Blackboard strives to be vigilant at building security into its products and providing prompt and carefully tested product updates. Customers can have confidence that Blackboard is following industry-accepted security practices. Blackboard develops Blackboard Learn™ according to a set of security engineering guidelines derived from many organizations such as the Open Web Application Security Project (OWASP), including specific countermeasures for OWASP Top Ten vulnerabilities. Blackboard incorporates these security practices in all phases of the software development lifecycle (SDLC).

Blackboard utilizes several methods to protect our applications including "top-down" security assessments through Threat Modeling and analysis as well as "bottom-up" code-level threat detection through static analysis, dynamic analysis, and manual penetration testing.

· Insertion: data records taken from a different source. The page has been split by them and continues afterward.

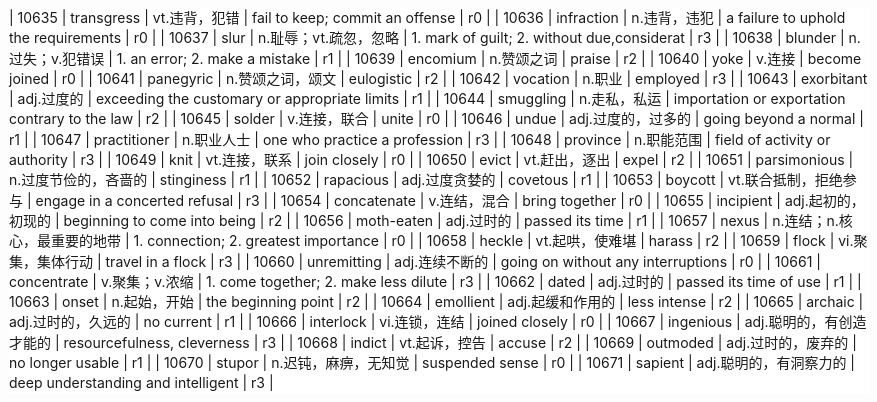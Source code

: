 | 10635 | transgress     | vt.违背，犯错                                            | fail to keep; commit an offense                                  | r0    |
| 10636 | infraction     | n.违背，违犯                                             | a failure to uphold the requirements                             | r0    |
| 10637 | slur           | n.耻辱；vt.疏忽，忽略                                    | 1. mark of guilt; 2. without due,considerat                      | r3    |
| 10638 | blunder        | n.过失；v.犯错误                                         | 1. an error; 2. make a mistake                                   | r1    |
| 10639 | encomium       | n.赞颂之词                                               | praise                                                           | r2    |
| 10640 | yoke           | v.连接                                                   | become joined                                                    | r0    |
| 10641 | panegyric      | n.赞颂之词，颂文                                         | eulogistic                                                       | r2    |
| 10642 | vocation       | n.职业                                                   | employed                                                         | r3    |
| 10643 | exorbitant     | adj.过度的                                               | exceeding the customary or appropriate limits                    | r1    |
| 10644 | smuggling      | n.走私，私运                                             | importation or exportation contrary to the law                   | r2    |
| 10645 | solder         | v.连接，联合                                             | unite                                                            | r0    |
| 10646 | undue          | adj.过度的，过多的                                       | going beyond a normal                                            | r1    |
| 10647 | practitioner   | n.职业人士                                               | one who practice a profession                                    | r3    |
| 10648 | province       | n.职能范围                                               | field of activity or authority                                   | r3    |
| 10649 | knit           | vt.连接，联系                                            | join closely                                                     | r0    |
| 10650 | evict          | vt.赶出，逐出                                            | expel                                                            | r2    |
| 10651 | parsimonious   | n.过度节俭的，吝啬的                                     | stinginess                                                       | r1    |
| 10652 | rapacious      | adj.过度贪婪的                                           | covetous                                                         | r1    |
| 10653 | boycott        | vt.联合抵制，拒绝参与                                    | engage in a concerted refusal                                    | r3    |
| 10654 | concatenate    | v.连结，混合                                             | bring together                                                   | r0    |
| 10655 | incipient      | adj.起初的，初现的                                       | beginning to come into being                                     | r2    |
| 10656 | moth-eaten     | adj.过时的                                               | passed its time                                                  | r1    |
| 10657 | nexus          | n.连结；n.核心，最重要的地带                             | 1. connection; 2. greatest importance                            | r0    |
| 10658 | heckle         | vt.起哄，使难堪                                          | harass                                                           | r2    |
| 10659 | flock          | vi.聚集，集体行动                                        | travel in a flock                                                | r3    |
| 10660 | unremitting    | adj.连续不断的                                           | going on without any interruptions                               | r0    |
| 10661 | concentrate    | v.聚集；v.浓缩                                           | 1. come together; 2. make less dilute                            | r3    |
| 10662 | dated          | adj.过时的                                               | passed its time of use                                           | r1    |
| 10663 | onset          | n.起始，开始                                             | the beginning point                                              | r2    |
| 10664 | emollient      | adj.起缓和作用的                                         | less intense                                                     | r2    |
| 10665 | archaic        | adj.过时的，久远的                                       | no current                                                       | r1    |
| 10666 | interlock      | vi.连锁，连结                                            | joined closely                                                   | r0    |
| 10667 | ingenious      | adj.聪明的，有创造才能的                                 | resourcefulness, cleverness                                      | r3    |
| 10668 | indict         | vt.起诉，控告                                            | accuse                                                           | r2    |
| 10669 | outmoded       | adj.过时的，废弃的                                       | no longer usable                                                 | r1    |
| 10670 | stupor         | n.迟钝，麻痹，无知觉                                     | suspended sense                                                  | r0    |
| 10671 | sapient        | adj.聪明的，有洞察力的                                   | deep understanding and intelligent                               | r3    |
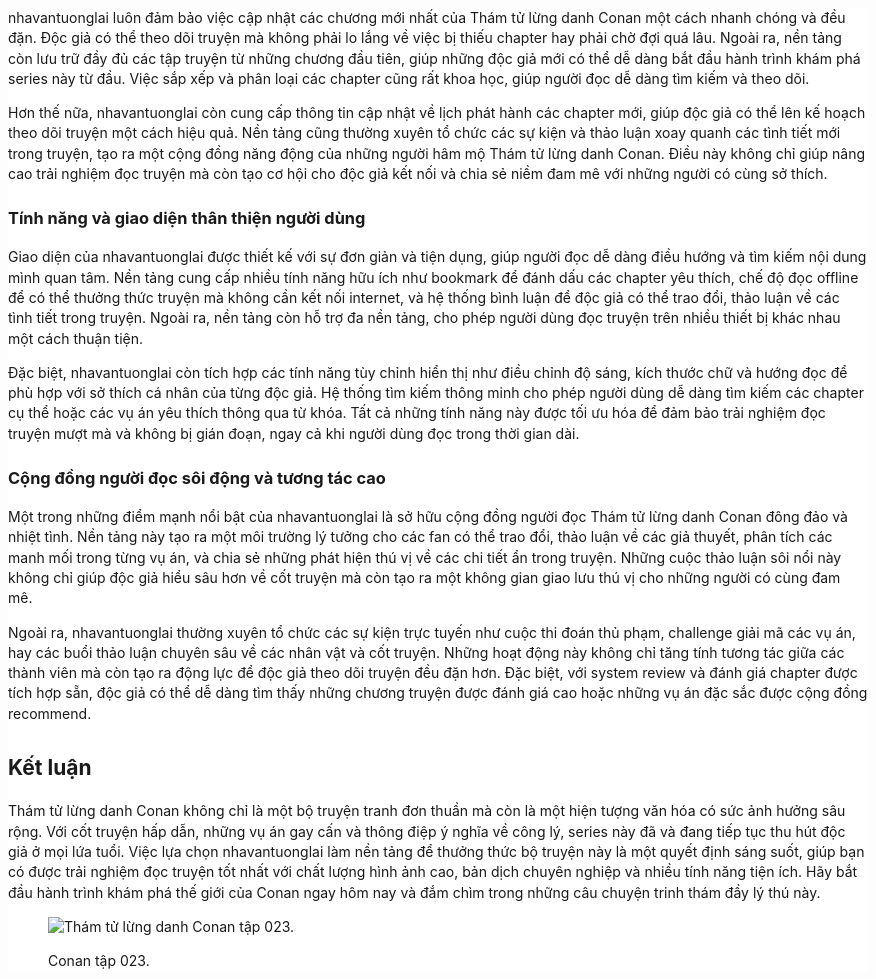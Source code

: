 nhavantuonglai luôn đảm bảo việc cập nhật các chương mới nhất của Thám tử lừng danh Conan một cách nhanh chóng và đều đặn. Độc giả có thể theo dõi truyện mà không phải lo lắng về việc bị thiếu chapter hay phải chờ đợi quá lâu. Ngoài ra, nền tảng còn lưu trữ đầy đủ các tập truyện từ những chương đầu tiên, giúp những độc giả mới có thể dễ dàng bắt đầu hành trình khám phá series này từ đầu. Việc sắp xếp và phân loại các chapter cũng rất khoa học, giúp người đọc dễ dàng tìm kiếm và theo dõi.

Hơn thế nữa, nhavantuonglai còn cung cấp thông tin cập nhật về lịch phát hành các chapter mới, giúp độc giả có thể lên kế hoạch theo dõi truyện một cách hiệu quả. Nền tảng cũng thường xuyên tổ chức các sự kiện và thảo luận xoay quanh các tình tiết mới trong truyện, tạo ra một cộng đồng năng động của những người hâm mộ Thám tử lừng danh Conan. Điều này không chỉ giúp nâng cao trải nghiệm đọc truyện mà còn tạo cơ hội cho độc giả kết nối và chia sẻ niềm đam mê với những người có cùng sở thích.

### Tính năng và giao diện thân thiện người dùng

Giao diện của nhavantuonglai được thiết kế với sự đơn giản và tiện dụng, giúp người đọc dễ dàng điều hướng và tìm kiếm nội dung mình quan tâm. Nền tảng cung cấp nhiều tính năng hữu ích như bookmark để đánh dấu các chapter yêu thích, chế độ đọc offline để có thể thưởng thức truyện mà không cần kết nối internet, và hệ thống bình luận để độc giả có thể trao đổi, thảo luận về các tình tiết trong truyện. Ngoài ra, nền tảng còn hỗ trợ đa nền tảng, cho phép người dùng đọc truyện trên nhiều thiết bị khác nhau một cách thuận tiện.

Đặc biệt, nhavantuonglai còn tích hợp các tính năng tùy chỉnh hiển thị như điều chỉnh độ sáng, kích thước chữ và hướng đọc để phù hợp với sở thích cá nhân của từng độc giả. Hệ thống tìm kiếm thông minh cho phép người dùng dễ dàng tìm kiếm các chapter cụ thể hoặc các vụ án yêu thích thông qua từ khóa. Tất cả những tính năng này được tối ưu hóa để đảm bảo trải nghiệm đọc truyện mượt mà và không bị gián đoạn, ngay cả khi người dùng đọc trong thời gian dài.

### Cộng đồng người đọc sôi động và tương tác cao

Một trong những điểm mạnh nổi bật của nhavantuonglai là sở hữu cộng đồng người đọc Thám tử lừng danh Conan đông đảo và nhiệt tình. Nền tảng này tạo ra một môi trường lý tưởng cho các fan có thể trao đổi, thảo luận về các giả thuyết, phân tích các manh mối trong từng vụ án, và chia sẻ những phát hiện thú vị về các chi tiết ẩn trong truyện. Những cuộc thảo luận sôi nổi này không chỉ giúp độc giả hiểu sâu hơn về cốt truyện mà còn tạo ra một không gian giao lưu thú vị cho những người có cùng đam mê.

Ngoài ra, nhavantuonglai thường xuyên tổ chức các sự kiện trực tuyến như cuộc thi đoán thủ phạm, challenge giải mã các vụ án, hay các buổi thảo luận chuyên sâu về các nhân vật và cốt truyện. Những hoạt động này không chỉ tăng tính tương tác giữa các thành viên mà còn tạo ra động lực để độc giả theo dõi truyện đều đặn hơn. Đặc biệt, với system review và đánh giá chapter được tích hợp sẵn, độc giả có thể dễ dàng tìm thấy những chương truyện được đánh giá cao hoặc những vụ án đặc sắc được cộng đồng recommend.

## Kết luận

Thám tử lừng danh Conan không chỉ là một bộ truyện tranh đơn thuần mà còn là một hiện tượng văn hóa có sức ảnh hưởng sâu rộng. Với cốt truyện hấp dẫn, những vụ án gay cấn và thông điệp ý nghĩa về công lý, series này đã và đang tiếp tục thu hút độc giả ở mọi lứa tuổi. Việc lựa chọn nhavantuonglai làm nền tảng để thưởng thức bộ truyện này là một quyết định sáng suốt, giúp bạn có được trải nghiệm đọc truyện tốt nhất với chất lượng hình ảnh cao, bản dịch chuyên nghiệp và nhiều tính năng tiện ích. Hãy bắt đầu hành trình khám phá thế giới của Conan ngay hôm nay và đắm chìm trong những câu chuyện trinh thám đầy lý thú này.

<figure><img src="https://banmaixanh.vercel.app/image/cover/001-023.jpg" alt="Thám tử lừng danh Conan tập 023." title="Thám tử lừng danh Conan tập 023." height=108% width=108%><figcaption><p>Conan tập 023.</p></figcaption></figure>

Blackboard follows best practice guidance from many organizations to help strengthen the security of Blackboard Learn's product and program. A few organizations are noted here:

  • National Institute of Standards and Technology (NIST)
  • European Network and Information Security Agency (ENISA)
  • SANS Institute
  • Open Web Application Security Project (OWASP)
  • Cloud Security Alliance (CSA)

Security threats and countermeasures surrounding Learning Management Systems are ever-changing. Thus, Blackboard regularly assesses its Product Security Roadmap. In the past year (2012), customers should have been able to feel a strong security presence and see demonstrable results. Customers can feel a presence of security on Behind the Blackboard with our detailed security advisories and patches, the EU Cookie Disclosure Building Block, downloadable Security Webinars, and a dedicated channel to report security issues, Recent security feature additions include: 

Blackboard Learn, Release 9.1 Service Pack 8

Customers can now run the latest Apache web server (no more bundled-with-Learn), new standardized security authentication logs, and SSL Offloading support.

Blackboard Learn, Release 9.1 Service Pack 10

Ability to render student-uploaded files more safely, to better sanitize student-entered HTML (Safe HTML Building Block), a new way to receive security updates even faster (Input Validation Filter Building Block), and a new Security API that Building Block Developers may leverage (complete with sample B2 to use it).

Blackboard Learn, Release 9.1 Service Pack 12

A new standardized security log. Industry accepted user password storage that uses the salted SHA-512 standard for institutions that use the internal authenticator.